Activity 2 — Interactive Beta–Bernoulli Bandit (Game)

We model a website that, for each arriving user, shows one of \(K\) banner ads.
If ad \(k\in{1,\dots,K}\) is displayed, the outcome is a click (\(r=1\)) with probability \(\theta_k\in[0,1]\) and no click (\(r=0\)) with probability \(1-\theta_k\).
The vector \(\theta=(\theta_1,\dots,\theta_K)\) is unknown and fixed. The quantity \(\theta_k\) is the click-through rate (CTR) of ad \(k\).

Interaction protocol

Over rounds \(t=1,2,\ldots,T\):

choose an ad \(x_t\in\{1,\dots,K\}\) to show;
observe a binary reward \(r_t\in\{0,1\}\) indicating whether the user clicked.

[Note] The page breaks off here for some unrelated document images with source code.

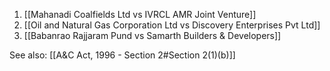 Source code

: 1. [[Mahanadi Coalfields Ltd vs IVRCL AMR Joint Venture]]
2. [[Oil and Natural Gas Corporation Ltd vs Discovery Enterprises Pvt Ltd]]
3. [[Babanrao Rajjaram Pund vs Samarth Builders & Developers]]

See also:
[[A&C Act, 1996 - Section 2#Section 2(1)(b)]]
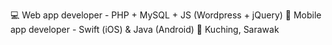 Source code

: 💻 Web app developer - PHP + MySQL + JS (Wordpress + jQuery)
📱 Mobile app developer - Swift (iOS) & Java (Android)
📍 Kuching, Sarawak

<!---
azwan082/azwan082 is a ✨ special ✨ repository because its `README.md` (this file) appears on your GitHub profile.
You can click the Preview link to take a look at your changes.
--->
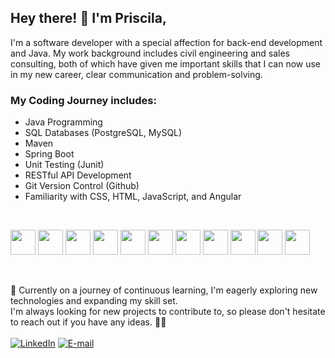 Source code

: 
## Hey there! 👋  I'm Priscila,

I'm a software developer with a special affection for back-end development and Java.
My work background includes civil engineering and sales consulting, both of which have given me important skills that I can now use in my new career, clear communication and problem-solving.

### My Coding Journey includes:
- Java Programming
- SQL Databases (PostgreSQL, MySQL)
- Maven
- Spring Boot
- Unit Testing (Junit)
- RESTful API Development
- Git Version Control (Github)
- Familiarity with CSS, HTML, JavaScript, and Angular
 <br>

<img src="https://user-images.githubusercontent.com/25181517/117201156-9a724800-adec-11eb-9a9d-3cd0f67da4bc.png" width="40"> <img src="https://user-images.githubusercontent.com/25181517/117208740-bfb78400-adf5-11eb-97bb-09072b6bedfc.png" width="40"> <img src="https://user-images.githubusercontent.com/25181517/117207242-07d5a700-adf4-11eb-975e-be04e62b984b.png" width="40"> <img src="https://user-images.githubusercontent.com/25181517/183891303-41f257f8-6b3d-487c-aa56-c497b880d0fb.png" width="40"> <img src="https://user-images.githubusercontent.com/25181517/117533873-484d4480-afef-11eb-9fad-67c8605e3592.png" width="40"> <img src="https://user-images.githubusercontent.com/25181517/192107858-fe19f043-c502-4009-8c47-476fc89718ad.png" width="40"> <img src="https://user-images.githubusercontent.com/25181517/192108372-f71d70ac-7ae6-4c0d-8395-51d8870c2ef0.png" width="40"> <img src="https://user-images.githubusercontent.com/25181517/183898674-75a4a1b1-f960-4ea9-abcb-637170a00a75.png" width="40"> <img src="https://user-images.githubusercontent.com/25181517/192158954-f88b5814-d510-4564-b285-dff7d6400dad.png" width="40"> <img src="https://user-images.githubusercontent.com/25181517/117447155-6a868a00-af3d-11eb-9cfe-245df15c9f3f.png" width="40">  <img src="https://user-images.githubusercontent.com/25181517/183890595-779a7e64-3f43-4634-bad2-eceef4e80268.png" width="40"> 

<br>

🌱 Currently on a journey of continuous learning, I'm eagerly exploring new technologies and expanding my skill set. <br>
I'm always looking for new projects to contribute to, so please don't hesitate to reach out if you have any ideas. 🤝✨ <br><br>
[![LinkedIn](https://img.shields.io/badge/LinkedIn-FFF?style=for-the-badge&logo=linkedin&logoColor=0E76A8)](https://www.linkedin.com/in/priscampos/)
[![E-mail](https://img.shields.io/badge/email-FFF?style=for-the-badge&logo=microsoft-outlook&logoColor=black)](mailto:priscilac.campos@outlook.com)

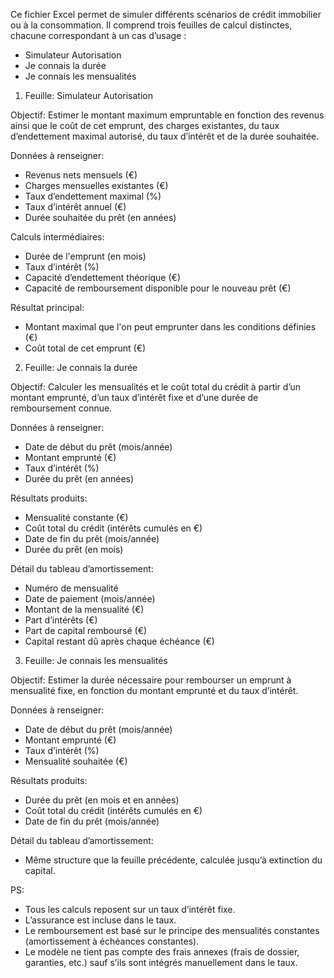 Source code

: Ce fichier Excel permet de simuler différents scénarios de crédit immobilier ou à la consommation. Il comprend trois feuilles de calcul distinctes, chacune correspondant à un cas d’usage :
- Simulateur Autorisation
- Je connais la durée
- Je connais les mensualités

1. Feuille: Simulateur Autorisation

Objectif: Estimer le montant maximum empruntable en fonction des revenus ainsi que le coût de cet emprunt, des charges existantes, du taux d’endettement maximal autorisé, du taux d’intérêt et de la durée souhaitée.

Données à renseigner:
- Revenus nets mensuels (€)
- Charges mensuelles existantes (€)
- Taux d’endettement maximal (%)
- Taux d’intérêt annuel (€)
- Durée souhaitée du prêt (en années)

Calculs intermédiaires:
- Durée de l'emprunt (en mois)
- Taux d’intérêt (%)
- Capacité d’endettement théorique (€)
- Capacité de remboursement disponible pour le nouveau prêt (€)

Résultat principal:
- Montant maximal que l'on peut emprunter dans les conditions définies (€)
- Coût total de cet emprunt (€)

2. Feuille: Je connais la durée

Objectif: Calculer les mensualités et le coût total du crédit à partir d’un montant emprunté, d’un taux d’intérêt fixe et d’une durée de remboursement connue.

Données à renseigner:
- Date de début du prêt (mois/année)
- Montant emprunté (€)
- Taux d’intérêt (%)
- Durée du prêt (en années)

Résultats produits:
- Mensualité constante (€)
- Coût total du crédit (intérêts cumulés en €)
- Date de fin du prêt (mois/année)
- Durée du prêt (en mois)

Détail du tableau d’amortissement:
- Numéro de mensualité
- Date de paiement (mois/année)
- Montant de la mensualité (€)
- Part d’intérêts (€)
- Part de capital remboursé (€)
- Capital restant dû après chaque échéance (€)

3. Feuille: Je connais les mensualités

Objectif: Estimer la durée nécessaire pour rembourser un emprunt à mensualité fixe, en fonction du montant emprunté et du taux d’intérêt.

Données à renseigner:
- Date de début du prêt (mois/année)
- Montant emprunté (€)
- Taux d’intérêt (%)
- Mensualité souhaitée (€)

Résultats produits:
- Durée du prêt (en mois et en années)
- Coût total du crédit (intérêts cumulés en €)
- Date de fin du prêt (mois/année)

Détail du tableau d’amortissement: 
- Même structure que la feuille précédente, calculée jusqu’à extinction du capital.

PS:
- Tous les calculs reposent sur un taux d’intérêt fixe.
- L’assurance est incluse dans le taux.
- Le remboursement est basé sur le principe des mensualités constantes (amortissement à échéances constantes).
- Le modèle ne tient pas compte des frais annexes (frais de dossier, garanties, etc.) sauf s’ils sont intégrés manuellement dans le taux.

Formally, \[ \mathbb{P}(r_t=1\mid x_t=k,\theta)=\theta_k, \qquad \mathbb{P}(r_t=0\mid x_t=k,\theta)=1-\theta_k. \]

Goal: maximize clicks

We want a policy (sequence \(x_1,\dots,x_T\)) that maximizes the expected number of clicks. It is standard to evaluate policies via regret. Let \[ \theta^\star \triangleq \max_{k} \theta_k, \qquad \Delta_k \triangleq \theta^\star-\theta_k \ge 0. \] If \(N_k(T)\) is the number of times ad \(k\) is shown by time \(T\), the cumulative (realized) regret is \begin{equation}\label{eq:regret-def} R_T \;\triangleq\; T\,\theta^\star - \sum_{t=1}^T r_t, \end{equation} and its expectation satisfies \[ \mathbb{E}[R_T] \;=\; \sum_{k\neq k^\star} \Delta_k \,\mathbb{E}[N_k(T)], \qquad k^\star\in\arg\max_k \theta_k. \] Thus, small regret means suboptimal ads are selected only sublinearly often.

Bayesian modeling for the Beta–Bernoulli bandit

Goal. For each ad \(k\), we want to learn its (unknown) click-through rate (CTR) \(\theta_k\in(0,1)\) from binary outcomes \(r_t\in\{0,1\}\) observed when that ad is shown.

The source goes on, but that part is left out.